Y perdí la noción del tiempo.
Y perdí la noción del tiempo.
Pero en la belleza también está el dolor
de lo que no podemos poseer, y es una condición natural de lo ajeno.
Si se tratara de una descripción física,
caería en más lugares comunes. Me agradaría anexar una imagen, pero aún habría
pobreza en la bidimensionalidad; lo atractivo está en las protuberancias, en
salientes, en las formas que no se contentan con las líneas rectas, que se
modifican como si el cuerpo entero ejerciera una fuerza gravitacional a la
inversa… La textura, la complejidad de los vasos sanguíneos que dibujan mapas
bajo la piel, las señales nerviosas que van de la punta de los pezones a otros
universos, también receptores de frecuencias como cascadas estelares, como
sombras de otros mundos.
Lo mismo, la simplicidad de la anatomía
femenina, unos trazos, nombres cortos, planicies que no tienen fin porque no
hay principio y no se llega a ninguna parte, porque el límite también es el
inicio. Un ejercicio de eternidad.
Así me propuse escribir de lo imposible,
pero lo ideal sería presentarlos a la lengua, a la punta de los dedos: Aquí lo imposible, allá el hambre de la
piel. Mucho gusto, me quedo con ustedes, siempre. Pero entonces el recuerdo sería viral, y pasaría de dedos en dedos y de lengua en lengua, y el recuerdo sería persistente universalmente, hasta el fin de las mentes.
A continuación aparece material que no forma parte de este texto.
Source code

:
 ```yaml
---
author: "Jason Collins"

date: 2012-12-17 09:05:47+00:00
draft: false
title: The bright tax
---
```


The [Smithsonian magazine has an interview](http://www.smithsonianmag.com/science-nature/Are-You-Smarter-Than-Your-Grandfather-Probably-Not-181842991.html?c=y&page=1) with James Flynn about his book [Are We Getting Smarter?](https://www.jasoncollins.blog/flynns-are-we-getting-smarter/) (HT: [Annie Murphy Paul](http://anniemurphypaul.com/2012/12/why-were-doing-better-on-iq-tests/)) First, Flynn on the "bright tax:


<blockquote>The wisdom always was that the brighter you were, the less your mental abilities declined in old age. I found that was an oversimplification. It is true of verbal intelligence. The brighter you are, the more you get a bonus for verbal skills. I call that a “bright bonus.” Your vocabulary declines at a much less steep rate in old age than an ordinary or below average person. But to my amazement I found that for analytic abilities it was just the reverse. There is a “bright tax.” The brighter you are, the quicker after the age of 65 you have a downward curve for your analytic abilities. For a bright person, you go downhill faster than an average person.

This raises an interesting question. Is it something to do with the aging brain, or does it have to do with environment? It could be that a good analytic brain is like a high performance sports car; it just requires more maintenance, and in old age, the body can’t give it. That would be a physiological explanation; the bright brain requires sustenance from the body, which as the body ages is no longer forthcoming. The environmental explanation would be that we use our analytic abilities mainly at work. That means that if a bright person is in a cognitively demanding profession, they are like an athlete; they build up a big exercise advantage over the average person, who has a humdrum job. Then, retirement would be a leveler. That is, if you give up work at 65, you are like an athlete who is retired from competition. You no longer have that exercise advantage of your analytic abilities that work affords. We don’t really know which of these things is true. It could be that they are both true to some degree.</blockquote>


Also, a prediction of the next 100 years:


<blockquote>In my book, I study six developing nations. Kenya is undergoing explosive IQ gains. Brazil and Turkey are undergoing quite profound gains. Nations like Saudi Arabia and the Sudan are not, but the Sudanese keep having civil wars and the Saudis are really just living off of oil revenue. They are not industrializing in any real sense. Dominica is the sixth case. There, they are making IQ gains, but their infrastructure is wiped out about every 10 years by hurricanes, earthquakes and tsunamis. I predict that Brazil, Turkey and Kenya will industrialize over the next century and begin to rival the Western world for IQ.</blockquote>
Los autos siguen pasando, y una serpiente
acaba de salvar la vida porque fue ligeramente menos larga que la distancia
entre las llantas de un sedán amarillo. Sigue lloviendo luz, y nada puede hacer
el ventilador sofocado. Si cierro los ojos es imposible la oscuridad, si los
abro, mis intestinos se iluminan. Y sigo recordando fragmentos de Magda.